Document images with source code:
== Segment start ==
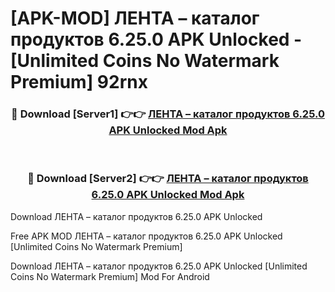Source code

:# [APK-MOD] ЛЕНТА – каталог продуктов 6.25.0 APK Unlocked - [Unlimited Coins No Watermark Premium] 92rnx



<div align="center">
<h3>🔴 Download [Server1] 👉👉 <a href="https://momento.my/?title=ЛЕНТА_–_каталог_продуктов_6.25.0_APK_Unlocked">ЛЕНТА – каталог продуктов 6.25.0 APK Unlocked Mod Apk</a></h3><br>

<h3>🔴 Download [Server2] 👉👉 <a href="https://momento.my/?title=ЛЕНТА_–_каталог_продуктов_6.25.0_APK_Unlocked">ЛЕНТА – каталог продуктов 6.25.0 APK Unlocked Mod Apk</a></h3>
</div>



Download ЛЕНТА – каталог продуктов 6.25.0 APK Unlocked 

Free APK MOD ЛЕНТА – каталог продуктов 6.25.0 APK Unlocked [Unlimited Coins No Watermark Premium]

Download ЛЕНТА – каталог продуктов 6.25.0 APK Unlocked [Unlimited Coins No Watermark Premium] Mod For Android

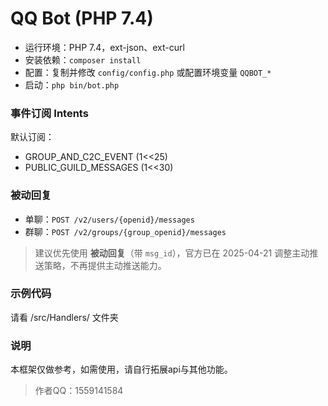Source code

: # QQ Bot (PHP 7.4)

- 运行环境：PHP 7.4，ext-json、ext-curl
- 安装依赖：`composer install`
- 配置：复制并修改 `config/config.php` 或配置环境变量 `QQBOT_*`
- 启动：`php bin/bot.php`

### 事件订阅 Intents
默认订阅：
- GROUP_AND_C2C_EVENT (1<<25)
- PUBLIC_GUILD_MESSAGES (1<<30)

### 被动回复
- 单聊：`POST /v2/users/{openid}/messages`
- 群聊：`POST /v2/groups/{group_openid}/messages`

> 建议优先使用 **被动回复**（带 `msg_id`），官方已在 2025-04-21 调整主动推送策略，不再提供主动推送能力。

### 示例代码
请看 /src/Handlers/ 文件夹

### 说明
本框架仅做参考，如需使用，请自行拓展api与其他功能。
> 作者QQ：1559141584
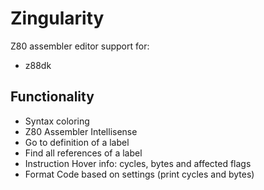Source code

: # Zingularity

Z80 assembler editor support for:

* z88dk

## Functionality

* Syntax coloring
* Z80 Assembler Intellisense
* Go to definition of a label
* Find all references of a label
* Instruction Hover info: cycles, bytes and affected flags
* Format Code based on settings (print cycles and bytes)
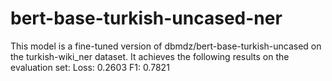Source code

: # bert-base-turkish-uncased-ner
This model is a fine-tuned version of dbmdz/bert-base-turkish-uncased on the turkish-wiki_ner dataset. It achieves the following results on the evaluation set:  Loss: 0.2603 F1: 0.7821
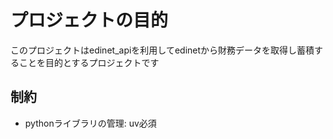 # プロジェクトの目的
このプロジェクトはedinet_apiを利用してedinetから財務データを取得し蓄積することを目的とするプロジェクトです

## 制約
- pythonライブラリの管理: uv必須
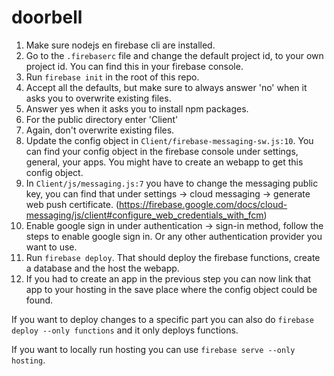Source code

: # doorbell

1. Make sure nodejs en firebase cli are installed.
2. Go to the `.firebaserc` file and change the default project id, to your own project id. You can find this in your firebase console.
3. Run `firebase init` in the root of this repo. 
3. Accept all the defaults, but make sure to always answer 'no' when it asks you to overwrite existing files.
3. Answer yes when it asks you to install npm packages.
3. For the public directory enter 'Client'
3. Again, don't overwrite existing files.
3. Update the config object in `Client/firebase-messaging-sw.js:10`. You can find your config object in the firebase console under settings, general, your apps. You might have to create an webapp to get this config object.
3. In `Client/js/messaging.js:7` you have to change the messaging public key, you can find that under settings -> cloud messaging -> generate web push certificate. (https://firebase.google.com/docs/cloud-messaging/js/client#configure_web_credentials_with_fcm)
1. Enable google sign in under authentication -> sign-in method, follow the steps to enable google sign in. Or any other authentication provider you want to use.
3. Run `firebase deploy`. That should deploy the firebase functions, create a database and the host the webapp.
3. If you had to create an app in the previous step you can now link that app to your hosting in the save place where the config object could be found.

If you want to deploy changes to a specific part you can also do `firebase deploy --only functions` and it only deploys functions.

If you want to locally run hosting you can use `firebase serve --only hosting`.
== Segment end ==
- PROBLEM
Repeat each entry exactly as it appears; skip any picture.

- SOLVED EXERCISE
Source code

:# [APK-MOD] ЛЕНТА – каталог продуктов 6.25.0 APK Unlocked - [Unlimited Coins No Watermark Premium] 92rnx



<div align="center">
<h3>🔴 Download [Server1] 👉👉 <a href="https://momento.my/?title=ЛЕНТА_–_каталог_продуктов_6.25.0_APK_Unlocked">ЛЕНТА – каталог продуктов 6.25.0 APK Unlocked Mod Apk</a></h3><br>

<h3>🔴 Download [Server2] 👉👉 <a href="https://momento.my/?title=ЛЕНТА_–_каталог_продуктов_6.25.0_APK_Unlocked">ЛЕНТА – каталог продуктов 6.25.0 APK Unlocked Mod Apk</a></h3>
</div>



Download ЛЕНТА – каталог продуктов 6.25.0 APK Unlocked 

Free APK MOD ЛЕНТА – каталог продуктов 6.25.0 APK Unlocked [Unlimited Coins No Watermark Premium]

Download ЛЕНТА – каталог продуктов 6.25.0 APK Unlocked [Unlimited Coins No Watermark Premium] Mod For Android

Source code

: # QQ Bot (PHP 7.4)

- 运行环境：PHP 7.4，ext-json、ext-curl
- 安装依赖：`composer install`
- 配置：复制并修改 `config/config.php` 或配置环境变量 `QQBOT_*`
- 启动：`php bin/bot.php`

### 事件订阅 Intents
默认订阅：
- GROUP_AND_C2C_EVENT (1<<25)
- PUBLIC_GUILD_MESSAGES (1<<30)

### 被动回复
- 单聊：`POST /v2/users/{openid}/messages`
- 群聊：`POST /v2/groups/{group_openid}/messages`

> 建议优先使用 **被动回复**（带 `msg_id`），官方已在 2025-04-21 调整主动推送策略，不再提供主动推送能力。

### 示例代码
请看 /src/Handlers/ 文件夹

### 说明
本框架仅做参考，如需使用，请自行拓展api与其他功能。
> 作者QQ：1559141584
Source code

: # Zingularity

Z80 assembler editor support for:

* z88dk

## Functionality

* Syntax coloring
* Z80 Assembler Intellisense
* Go to definition of a label
* Find all references of a label
* Instruction Hover info: cycles, bytes and affected flags
* Format Code based on settings (print cycles and bytes)
Source code

: # bert-base-turkish-uncased-ner
This model is a fine-tuned version of dbmdz/bert-base-turkish-uncased on the turkish-wiki_ner dataset. It achieves the following results on the evaluation set:  Loss: 0.2603 F1: 0.7821
 # プロジェクトの目的
このプロジェクトはedinet_apiを利用してedinetから財務データを取得し蓄積することを目的とするプロジェクトです

## 制約
- pythonライブラリの管理: uv必須
Source code

: # doorbell

1. Make sure nodejs en firebase cli are installed.
2. Go to the `.firebaserc` file and change the default project id, to your own project id. You can find this in your firebase console.
3. Run `firebase init` in the root of this repo. 
3. Accept all the defaults, but make sure to always answer 'no' when it asks you to overwrite existing files.
3. Answer yes when it asks you to install npm packages.
3. For the public directory enter 'Client'
3. Again, don't overwrite existing files.
3. Update the config object in `Client/firebase-messaging-sw.js:10`. You can find your config object in the firebase console under settings, general, your apps. You might have to create an webapp to get this config object.
3. In `Client/js/messaging.js:7` you have to change the messaging public key, you can find that under settings -> cloud messaging -> generate web push certificate. (https://firebase.google.com/docs/cloud-messaging/js/client#configure_web_credentials_with_fcm)
1. Enable google sign in under authentication -> sign-in method, follow the steps to enable google sign in. Or any other authentication provider you want to use.
3. Run `firebase deploy`. That should deploy the firebase functions, create a database and the host the webapp.
3. If you had to create an app in the previous step you can now link that app to your hosting in the save place where the config object could be found.

If you want to deploy changes to a specific part you can also do `firebase deploy --only functions` and it only deploys functions.

If you want to locally run hosting you can use `firebase serve --only hosting`.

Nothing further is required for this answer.